Here we are again – in the run up to the General Election. Manifestos are out, politicians are quizzed: it’s a good opportunity to think about truth in the public forum. No doubt there are few direct lies, if only because a discovered lie carries a heavy price. But, short of that, it would seem that distortions of truth are the order of the day.
My theory is that politicians do genuinely fool themselves that getting themselves into a position of power, or continuing there, is always for the common good. And it is this which justifies their economy with the truth. I have just been reading Broken Vows, which is a biography of Tony Blair in power, written by Tom Bower. This presents me with a picture of a whole government, including the civil service, which is a stranger to the truth. Fighting for position, doing down your enemies, making sure that your views are accepted no matter what. It is a cauldron of deceit. You can only serve the people by dishonesty – from the subtle to the flagrant. And I write this on a day when I have just heard that epitome of virtue, Theresa May, claim that her ‘end of life’ social care plan remains the same notwithstanding the collapse of a major element. I am thankful that when many years ago I toyed with entering politics I decided that I was unlikely ever to be able in conscience to subscribe to a complete manifesto.

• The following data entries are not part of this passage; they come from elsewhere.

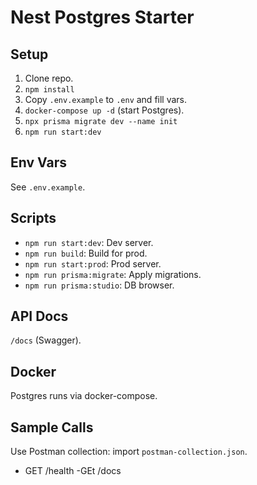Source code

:# Nest Postgres Starter

## Setup
1. Clone repo.
2. `npm install`
3. Copy `.env.example` to `.env` and fill vars.
4. `docker-compose up -d` (start Postgres).
5. `npx prisma migrate dev --name init`
6. `npm run start:dev`

## Env Vars
See `.env.example`.

## Scripts
- `npm run start:dev`: Dev server.
- `npm run build`: Build for prod.
- `npm run start:prod`: Prod server.
- `npm run prisma:migrate`: Apply migrations.
- `npm run prisma:studio`: DB browser.

## API Docs
`/docs` (Swagger).

## Docker
Postgres runs via docker-compose.

## Sample Calls
Use Postman collection: import `postman-collection.json`.
- GET /health
-GEt /docs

But, while politics by nature tend towards the distortion of truth in the thrust for power, it may be useful to consider the standards of honesty which we impose on ourselves. I am not thinking only about direct lies, I have in mind a variety of ways in which we might deceive others. Telling a truth which we know will be misunderstood is one example. Failing to say some thing which should be said is another. Presenting selective information to get our own way, is not confined to advertisements – it is to be found in family conversation. We might go deeper down and think about lies which we take to be good manners. Have you ever told a cook how much you have enjoyed a meal when it fact you disliked it? Kindness intended, no doubt, but a lie nevertheless. I recommend an exercise in which we take a single day and note how often we diverge from the complete truth, even if we distinguish between the important and the trivial.
The fundamental principle is that we have been created, as rational social animals, to communicate with each other. And ‘communicate’ means ‘to come together’. Divergence from the truth, or omission from a truth which is owed to another, is an offence against communication. It does not bring us together, it pushes us further apart. We might see ourselves as honest persons. But in fact honesty is not a stable characteristic, it is one we have to work at continuously as we step up the long ladder which leads to God.